I nod. “The Cleanser.” I can’t hear their conversation, but the Rogue points to a little device in their with them and says that it's a bomb. “I’m going to watch Reaver die? I have no interest in this either.”
“Not him,” the Rogue says. “Just wait.”
I patiently wait for them to finish their conversation. The Cleanser mysteriously moves over and picks up Reaver’s pillow. His body shudders away from itself, and then he disappears. The pillow falls to the floor. Just as that happens, all five of Reaver’s security guards appear inside of the cube, including a near future version of myself.
“This is my favorite part,” the Rogue says. All he needed was a bucket of popcorn. He turns an imaginary dial in the middle of the air and the volume from inside the cube increases.
“It’s a bomb!” Horace yells as one of the guards is pointing a gun at him.
“You see? Without you, Reaver wouldn’t have cared that others were going to die. It may not seem like much to you, but if there’s an afterlife, you’ve increased his chances of going to heaven. You’ve helped redeem him, insofar as someone like that can be redeemed.” He turns the imaginary dial the other direction and lowers the volume.
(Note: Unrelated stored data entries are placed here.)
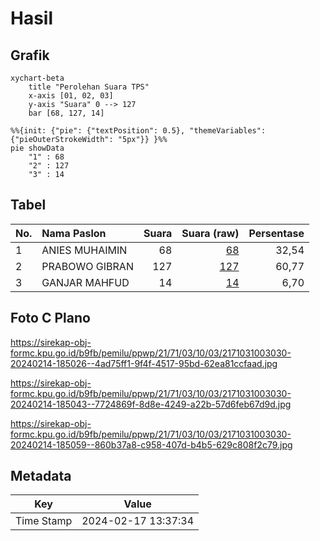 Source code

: # Hasil

## Grafik

```mermaid
xychart-beta
    title "Perolehan Suara TPS"
    x-axis [01, 02, 03]
    y-axis "Suara" 0 --> 127
    bar [68, 127, 14]
```

```mermaid
%%{init: {"pie": {"textPosition": 0.5}, "themeVariables": {"pieOuterStrokeWidth": "5px"}} }%%
pie showData
    "1" : 68
    "2" : 127
    "3" : 14
```

## Tabel

| No. | Nama Paslon    | Suara | Suara (raw) | Persentase |
|:--- |:-------------- | -----:| -----------:| ----------:|
| 1   | ANIES MUHAIMIN | 68    | [68][p-1]   | 32,54      |
| 2   | PRABOWO GIBRAN | 127   | [127][p-2]  | 60,77      |
| 3   | GANJAR MAHFUD  | 14    | [14][p-3]   | 6,70       |


[p-1]: https://github.com/gigit-pemilu/pemilu-2024-21-kepulauan-riau/blob/main/pilpres/hitung-suara/sub/21-kepulauan-riau/sub/71-kota-batam/sub/03-sekupang/sub/1003-tanjung-riau/sub/030-tps/sub/paslon-1.txt
[p-2]: https://github.com/gigit-pemilu/pemilu-2024-21-kepulauan-riau/blob/main/pilpres/hitung-suara/sub/21-kepulauan-riau/sub/71-kota-batam/sub/03-sekupang/sub/1003-tanjung-riau/sub/030-tps/sub/paslon-2.txt
[p-3]: https://github.com/gigit-pemilu/pemilu-2024-21-kepulauan-riau/blob/main/pilpres/hitung-suara/sub/21-kepulauan-riau/sub/71-kota-batam/sub/03-sekupang/sub/1003-tanjung-riau/sub/030-tps/sub/paslon-3.txt

## Foto C Plano

https://sirekap-obj-formc.kpu.go.id/b9fb/pemilu/ppwp/21/71/03/10/03/2171031003030-20240214-185026--4ad75ff1-9f4f-4517-95bd-62ea81ccfaad.jpg

https://sirekap-obj-formc.kpu.go.id/b9fb/pemilu/ppwp/21/71/03/10/03/2171031003030-20240214-185043--7724869f-8d8e-4249-a22b-57d6feb67d9d.jpg

https://sirekap-obj-formc.kpu.go.id/b9fb/pemilu/ppwp/21/71/03/10/03/2171031003030-20240214-185059--860b37a8-c958-407d-b4b5-629c808f2c79.jpg


## Metadata

| Key        | Value               |
| ---------- | ------------------- |
| Time Stamp | 2024-02-17 13:37:34 |



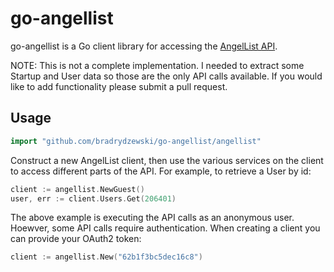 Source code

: # go-angellist

go-angellist is a Go client library for accessing the [AngelList API](https://angel.co/api).

NOTE: This is not a complete implementation. I needed to extract some Startup and User
data so those are the only API calls available. If you would like to add functionality
please submit a pull request.

## Usage

```go
import "github.com/bradrydzewski/go-angellist/angellist"
```

Construct a new AngelList client, then use the various services on the client
to access different parts of the API. For example, to retrieve a User by id:

```go
client := angellist.NewGuest()
user, err := client.Users.Get(206401)
```

The above example is executing the API calls as an anonymous user. Hoewver,
some API calls require authentication. When creating a client you can provide
your OAuth2 token:

```go
client := angellist.New("62b1f3bc5dec16c8")
```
The device the Cleanser left in there explodes and consumes the cube.
“They died anyway,” I say. “I died. Or rather, I will. Who cares if Reaver was a slightly less despicable human being at the time? Why are you showing me this?”
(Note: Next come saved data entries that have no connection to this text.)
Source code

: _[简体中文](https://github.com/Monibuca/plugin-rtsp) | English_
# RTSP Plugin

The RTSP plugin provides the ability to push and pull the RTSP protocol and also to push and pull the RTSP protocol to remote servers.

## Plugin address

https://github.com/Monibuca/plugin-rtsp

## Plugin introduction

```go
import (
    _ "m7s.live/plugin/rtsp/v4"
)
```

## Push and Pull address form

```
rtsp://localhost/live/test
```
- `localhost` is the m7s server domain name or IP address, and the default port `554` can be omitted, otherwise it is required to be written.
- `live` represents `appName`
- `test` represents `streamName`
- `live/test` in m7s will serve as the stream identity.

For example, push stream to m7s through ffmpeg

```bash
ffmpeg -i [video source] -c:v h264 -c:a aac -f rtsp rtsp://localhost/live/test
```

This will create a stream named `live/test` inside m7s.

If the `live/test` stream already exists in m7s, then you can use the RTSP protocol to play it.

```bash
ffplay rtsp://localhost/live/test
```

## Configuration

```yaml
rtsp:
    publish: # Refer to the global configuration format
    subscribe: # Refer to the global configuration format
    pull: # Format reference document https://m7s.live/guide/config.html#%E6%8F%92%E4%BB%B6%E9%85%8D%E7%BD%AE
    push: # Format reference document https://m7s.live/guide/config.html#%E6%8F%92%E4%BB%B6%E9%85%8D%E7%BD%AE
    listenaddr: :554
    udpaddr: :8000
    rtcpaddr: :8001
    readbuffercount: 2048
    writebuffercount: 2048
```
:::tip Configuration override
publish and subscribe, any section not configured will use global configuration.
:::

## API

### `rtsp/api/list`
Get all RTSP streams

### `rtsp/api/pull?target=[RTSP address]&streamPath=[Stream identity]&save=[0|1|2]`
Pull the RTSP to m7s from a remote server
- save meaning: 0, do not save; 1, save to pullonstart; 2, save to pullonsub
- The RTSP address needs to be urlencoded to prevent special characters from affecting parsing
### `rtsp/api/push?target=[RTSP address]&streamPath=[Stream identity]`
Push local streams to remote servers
“I showed you this perspective so that you could die knowing you made a difference. Sure, Reaver is only negligibly better than he was, but what about people you met who already had potential, but were squandering it. What about Micro? What about Brian?”
I laugh at the obscure pop culture reference.
“You mattered, Lincoln Rutherford,” the Rogue claims. “You matter.”
“Is that supposed to make me feel better for when you send me back into the loop to experience the death I just witnessed?”
“It is,” the Rogue says.
Very well. I lean against the cave wall and let out a sigh of relief. “Do it.”